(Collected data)
§
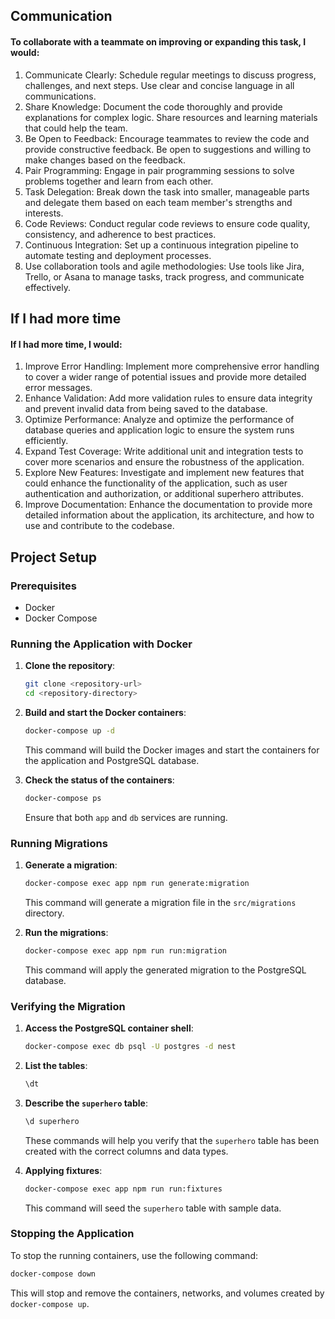 ## Communication
#### To collaborate with a teammate on improving or expanding this task, I would:  
1. Communicate Clearly: Schedule regular meetings to discuss progress, challenges, and next steps. Use clear and concise language in all communications.
2. Share Knowledge: Document the code thoroughly and provide explanations for complex logic. Share resources and learning materials that could help the team.
3. Be Open to Feedback: Encourage teammates to review the code and provide constructive feedback. Be open to suggestions and willing to make changes based on the feedback.
4. Pair Programming: Engage in pair programming sessions to solve problems together and learn from each other.
5. Task Delegation: Break down the task into smaller, manageable parts and delegate them based on each team member's strengths and interests.
6. Code Reviews: Conduct regular code reviews to ensure code quality, consistency, and adherence to best practices.
7. Continuous Integration: Set up a continuous integration pipeline to automate testing and deployment processes.
8. Use collaboration tools and agile methodologies: Use tools like Jira, Trello, or Asana to manage tasks, track progress, and communicate effectively.

## If I had more time
#### If I had more time, I would:
1. Improve Error Handling: Implement more comprehensive error handling to cover a wider range of potential issues and provide more detailed error messages.
2. Enhance Validation: Add more validation rules to ensure data integrity and prevent invalid data from being saved to the database.
3. Optimize Performance: Analyze and optimize the performance of database queries and application logic to ensure the system runs efficiently.
4. Expand Test Coverage: Write additional unit and integration tests to cover more scenarios and ensure the robustness of the application.
5. Explore New Features: Investigate and implement new features that could enhance the functionality of the application, such as user authentication and authorization, or additional superhero attributes.
6. Improve Documentation: Enhance the documentation to provide more detailed information about the application, its architecture, and how to use and contribute to the codebase.

## Project Setup

### Prerequisites

- Docker
- Docker Compose

### Running the Application with Docker

1. **Clone the repository**:
   ```bash
   git clone <repository-url>
   cd <repository-directory>
   ```

2. **Build and start the Docker containers**:
   ```bash
   docker-compose up -d
   ```

   This command will build the Docker images and start the containers for the application and PostgreSQL database.

3. **Check the status of the containers**:
   ```bash
   docker-compose ps
   ```

   Ensure that both `app` and `db` services are running.

### Running Migrations

1. **Generate a migration**:
   ```bash
   docker-compose exec app npm run generate:migration
   ```
   This command will generate a migration file in the `src/migrations` directory.

2. **Run the migrations**:
   ```bash
   docker-compose exec app npm run run:migration
   ```

   This command will apply the generated migration to the PostgreSQL database.

### Verifying the Migration

1. **Access the PostgreSQL container shell**:
   ```bash
   docker-compose exec db psql -U postgres -d nest
   ```

2. **List the tables**:
   ```sql
   \dt
   ```

3. **Describe the `superhero` table**:
   ```sql
   \d superhero
   ```

   These commands will help you verify that the `superhero` table has been created with the correct columns and data types.

4. **Applying fixtures**:
   ```bash
   docker-compose exec app npm run run:fixtures
   ```

   This command will seed the `superhero` table with sample data.

### Stopping the Application

To stop the running containers, use the following command:
```bash
docker-compose down
```

This will stop and remove the containers, networks, and volumes created by `docker-compose up`.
§
Restate exactly, please, only the lines between the start of the data and the line containing "3. Be Open to", both ends included, skipping the pictures.

# Answer below
 ## Communication
#### To collaborate with a teammate on improving or expanding this task, I would:  
1. Communicate Clearly: Schedule regular meetings to discuss progress, challenges, and next steps. Use clear and concise language in all communications.
2. Share Knowledge: Document the code thoroughly and provide explanations for complex logic. Share resources and learning materials that could help the team.
3. Be Open to Feedback: Encourage teammates to review the code and provide constructive feedback. Be open to suggestions and willing to make changes based on the feedback.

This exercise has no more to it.